3. I have come to the conclusion that there must be a re-trial of this case, both because the matter is one of some general consequence, as affecting the agricultural community, and also because, so far as I can gather from this record, there has been no real trial of the matter in dispute between the parties. The questions which the Court below has to decide are.
4. (1) Whether the defendants did or did not flay the carcass of any cattle belonging to the plaintiff and appropriate the hides thereof, and if so, what was the number of hides thus appropriated?, (2) Whether the defendants did this under a definite contract to pay anything to the plaintiff, and if so, what the terms of that contract were? In the event of findings in favour of the plaintiff upon both these issues no further enquiry will be necessary; but if there is a finding in favour of the plaintiff on the first issue and against him on the second, the Court will have to consider, further, whether apart from proof of contract the defendants are under any liability to account to the plaintiff for the market price of the hides of any cattle belonging to him which they may have removed. If this question requires to be gone into, the Court should distinctly bear in mind that the question for consideration is not merely the benefit which a Chamar may obtain by disposing of the hide, but the remuneration which he would be entitled to charge for disposing of the carcass and for his labour in flaying it. There can be no doubt that the disposal of the carcasses of animals which had died a natural death is a service to the village community as a whole, and that it is frequently rendered by custom by resident Chamars in return for the right of flaying the carcass and appropriating the hide.

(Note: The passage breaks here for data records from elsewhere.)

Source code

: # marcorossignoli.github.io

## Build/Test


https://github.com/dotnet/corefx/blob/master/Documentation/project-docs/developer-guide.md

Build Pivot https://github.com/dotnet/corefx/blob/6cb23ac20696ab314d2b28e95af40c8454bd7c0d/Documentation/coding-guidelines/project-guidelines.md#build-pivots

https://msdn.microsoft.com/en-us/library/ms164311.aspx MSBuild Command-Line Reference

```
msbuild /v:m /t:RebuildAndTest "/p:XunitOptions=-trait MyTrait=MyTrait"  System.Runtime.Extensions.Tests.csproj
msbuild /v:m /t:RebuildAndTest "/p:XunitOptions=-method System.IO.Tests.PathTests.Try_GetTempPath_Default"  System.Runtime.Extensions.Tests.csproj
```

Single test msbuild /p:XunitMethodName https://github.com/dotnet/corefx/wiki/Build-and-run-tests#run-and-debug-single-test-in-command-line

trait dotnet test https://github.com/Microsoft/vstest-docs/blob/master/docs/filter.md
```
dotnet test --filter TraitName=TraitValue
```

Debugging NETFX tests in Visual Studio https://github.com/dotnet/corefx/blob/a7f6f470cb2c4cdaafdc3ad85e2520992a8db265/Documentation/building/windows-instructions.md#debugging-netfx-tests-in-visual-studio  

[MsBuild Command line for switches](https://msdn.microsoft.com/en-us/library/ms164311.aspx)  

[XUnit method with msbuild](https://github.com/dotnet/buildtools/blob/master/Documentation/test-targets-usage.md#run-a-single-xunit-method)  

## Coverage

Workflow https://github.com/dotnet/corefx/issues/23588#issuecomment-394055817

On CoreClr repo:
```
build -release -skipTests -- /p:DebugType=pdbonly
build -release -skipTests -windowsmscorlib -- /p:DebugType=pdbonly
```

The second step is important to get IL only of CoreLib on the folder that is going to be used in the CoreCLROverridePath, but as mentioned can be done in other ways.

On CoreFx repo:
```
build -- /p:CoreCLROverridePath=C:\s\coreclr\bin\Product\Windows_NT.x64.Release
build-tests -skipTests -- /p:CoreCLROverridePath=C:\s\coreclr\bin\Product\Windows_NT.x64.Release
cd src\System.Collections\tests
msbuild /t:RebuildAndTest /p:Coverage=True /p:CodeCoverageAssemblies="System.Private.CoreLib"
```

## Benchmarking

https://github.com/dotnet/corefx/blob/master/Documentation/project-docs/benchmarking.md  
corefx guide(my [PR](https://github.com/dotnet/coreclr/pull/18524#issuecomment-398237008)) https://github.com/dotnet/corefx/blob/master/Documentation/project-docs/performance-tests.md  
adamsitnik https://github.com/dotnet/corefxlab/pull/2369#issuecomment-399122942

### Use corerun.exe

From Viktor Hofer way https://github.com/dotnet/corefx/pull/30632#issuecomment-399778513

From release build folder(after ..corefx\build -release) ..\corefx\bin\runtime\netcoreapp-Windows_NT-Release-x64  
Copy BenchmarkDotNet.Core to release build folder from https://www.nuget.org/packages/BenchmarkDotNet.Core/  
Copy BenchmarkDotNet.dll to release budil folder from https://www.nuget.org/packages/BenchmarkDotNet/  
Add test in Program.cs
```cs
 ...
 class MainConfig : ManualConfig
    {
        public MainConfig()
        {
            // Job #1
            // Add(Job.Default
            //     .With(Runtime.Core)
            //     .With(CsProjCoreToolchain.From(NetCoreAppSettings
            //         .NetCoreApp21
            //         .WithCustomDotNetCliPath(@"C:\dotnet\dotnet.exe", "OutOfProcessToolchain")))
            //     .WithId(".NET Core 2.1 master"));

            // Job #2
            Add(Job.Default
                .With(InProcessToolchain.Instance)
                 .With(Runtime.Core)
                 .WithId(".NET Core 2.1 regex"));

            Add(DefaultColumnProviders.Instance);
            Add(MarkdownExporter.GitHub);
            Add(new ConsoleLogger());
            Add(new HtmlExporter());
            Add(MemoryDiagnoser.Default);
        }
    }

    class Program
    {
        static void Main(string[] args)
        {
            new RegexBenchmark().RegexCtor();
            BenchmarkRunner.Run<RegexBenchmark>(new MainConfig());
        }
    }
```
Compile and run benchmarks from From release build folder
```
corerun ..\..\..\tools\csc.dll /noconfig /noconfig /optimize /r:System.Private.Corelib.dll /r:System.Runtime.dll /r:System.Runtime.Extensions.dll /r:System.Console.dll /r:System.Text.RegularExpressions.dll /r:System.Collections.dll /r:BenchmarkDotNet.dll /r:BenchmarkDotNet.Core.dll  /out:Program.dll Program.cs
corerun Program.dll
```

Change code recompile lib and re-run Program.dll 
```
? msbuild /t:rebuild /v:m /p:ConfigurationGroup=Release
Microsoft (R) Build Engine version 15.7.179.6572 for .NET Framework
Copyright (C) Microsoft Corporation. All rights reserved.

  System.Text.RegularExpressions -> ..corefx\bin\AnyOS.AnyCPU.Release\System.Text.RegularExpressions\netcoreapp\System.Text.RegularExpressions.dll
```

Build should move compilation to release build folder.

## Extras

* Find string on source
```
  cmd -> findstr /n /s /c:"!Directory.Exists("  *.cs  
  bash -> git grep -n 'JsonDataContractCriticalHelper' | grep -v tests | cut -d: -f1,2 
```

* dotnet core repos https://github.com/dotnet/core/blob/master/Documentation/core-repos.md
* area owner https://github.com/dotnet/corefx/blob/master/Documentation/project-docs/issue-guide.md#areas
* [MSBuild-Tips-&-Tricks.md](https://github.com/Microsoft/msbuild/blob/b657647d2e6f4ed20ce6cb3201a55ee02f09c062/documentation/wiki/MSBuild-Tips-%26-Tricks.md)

5. Before leaving the ease I desire to add that the impression of arbitrariness about the decision of the Court, below is further intensified by the unexplained order awarding the plaintiff his full costs. I set aside, therefore, the decree of the Court below and remand the case to that Court with orders to re-admit the suit on to its file of pending cases and to dispose of it according to law with due regard to the observations I have found it necessary to make.